• _Task instructions_
Repeat each record below exactly as given.

BEGIN

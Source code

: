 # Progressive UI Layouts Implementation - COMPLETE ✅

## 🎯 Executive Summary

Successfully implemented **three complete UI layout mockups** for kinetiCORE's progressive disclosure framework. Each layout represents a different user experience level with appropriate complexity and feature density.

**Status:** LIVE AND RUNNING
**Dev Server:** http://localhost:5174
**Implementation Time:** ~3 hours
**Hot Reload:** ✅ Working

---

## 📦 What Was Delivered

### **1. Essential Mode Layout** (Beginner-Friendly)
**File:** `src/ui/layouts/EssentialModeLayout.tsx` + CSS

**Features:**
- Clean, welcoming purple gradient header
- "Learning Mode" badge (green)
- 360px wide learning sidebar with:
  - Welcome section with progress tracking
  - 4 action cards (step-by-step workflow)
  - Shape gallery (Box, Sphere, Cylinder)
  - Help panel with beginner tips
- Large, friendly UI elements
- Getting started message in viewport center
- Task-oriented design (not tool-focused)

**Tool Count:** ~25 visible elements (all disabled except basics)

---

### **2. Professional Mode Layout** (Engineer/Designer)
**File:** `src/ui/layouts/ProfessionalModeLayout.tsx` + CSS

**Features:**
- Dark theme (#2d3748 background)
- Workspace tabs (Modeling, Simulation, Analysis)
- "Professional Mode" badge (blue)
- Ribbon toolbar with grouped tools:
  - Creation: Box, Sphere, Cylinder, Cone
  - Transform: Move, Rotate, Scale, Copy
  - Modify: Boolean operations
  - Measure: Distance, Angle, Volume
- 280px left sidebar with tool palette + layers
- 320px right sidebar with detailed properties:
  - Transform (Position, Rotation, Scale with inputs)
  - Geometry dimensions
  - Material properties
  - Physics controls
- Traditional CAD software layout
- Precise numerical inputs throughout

END

• _Answer to this task_
Source code

: # Progressive UI Layouts Implementation - COMPLETE ✅

## 🎯 Executive Summary

Successfully implemented **three complete UI layout mockups** for kinetiCORE's progressive disclosure framework. Each layout represents a different user experience level with appropriate complexity and feature density.

**Status:** LIVE AND RUNNING
**Dev Server:** http://localhost:5174
**Implementation Time:** ~3 hours
**Hot Reload:** ✅ Working

---

## 📦 What Was Delivered

### **1. Essential Mode Layout** (Beginner-Friendly)
**File:** `src/ui/layouts/EssentialModeLayout.tsx` + CSS

**Features:**
- Clean, welcoming purple gradient header
- "Learning Mode" badge (green)
- 360px wide learning sidebar with:
  - Welcome section with progress tracking
  - 4 action cards (step-by-step workflow)
  - Shape gallery (Box, Sphere, Cylinder)
  - Help panel with beginner tips
- Large, friendly UI elements
- Getting started message in viewport center
- Task-oriented design (not tool-focused)

**Tool Count:** ~25 visible elements (all disabled except basics)

---

### **2. Professional Mode Layout** (Engineer/Designer)
**File:** `src/ui/layouts/ProfessionalModeLayout.tsx` + CSS

**Features:**
- Dark theme (#2d3748 background)
- Workspace tabs (Modeling, Simulation, Analysis)
- "Professional Mode" badge (blue)
- Ribbon toolbar with grouped tools:
  - Creation: Box, Sphere, Cylinder, Cone
  - Transform: Move, Rotate, Scale, Copy
  - Modify: Boolean operations
  - Measure: Distance, Angle, Volume
- 280px left sidebar with tool palette + layers
- 320px right sidebar with detailed properties:
  - Transform (Position, Rotation, Scale with inputs)
  - Geometry dimensions
  - Material properties
  - Physics controls
- Traditional CAD software layout
- Precise numerical inputs throughout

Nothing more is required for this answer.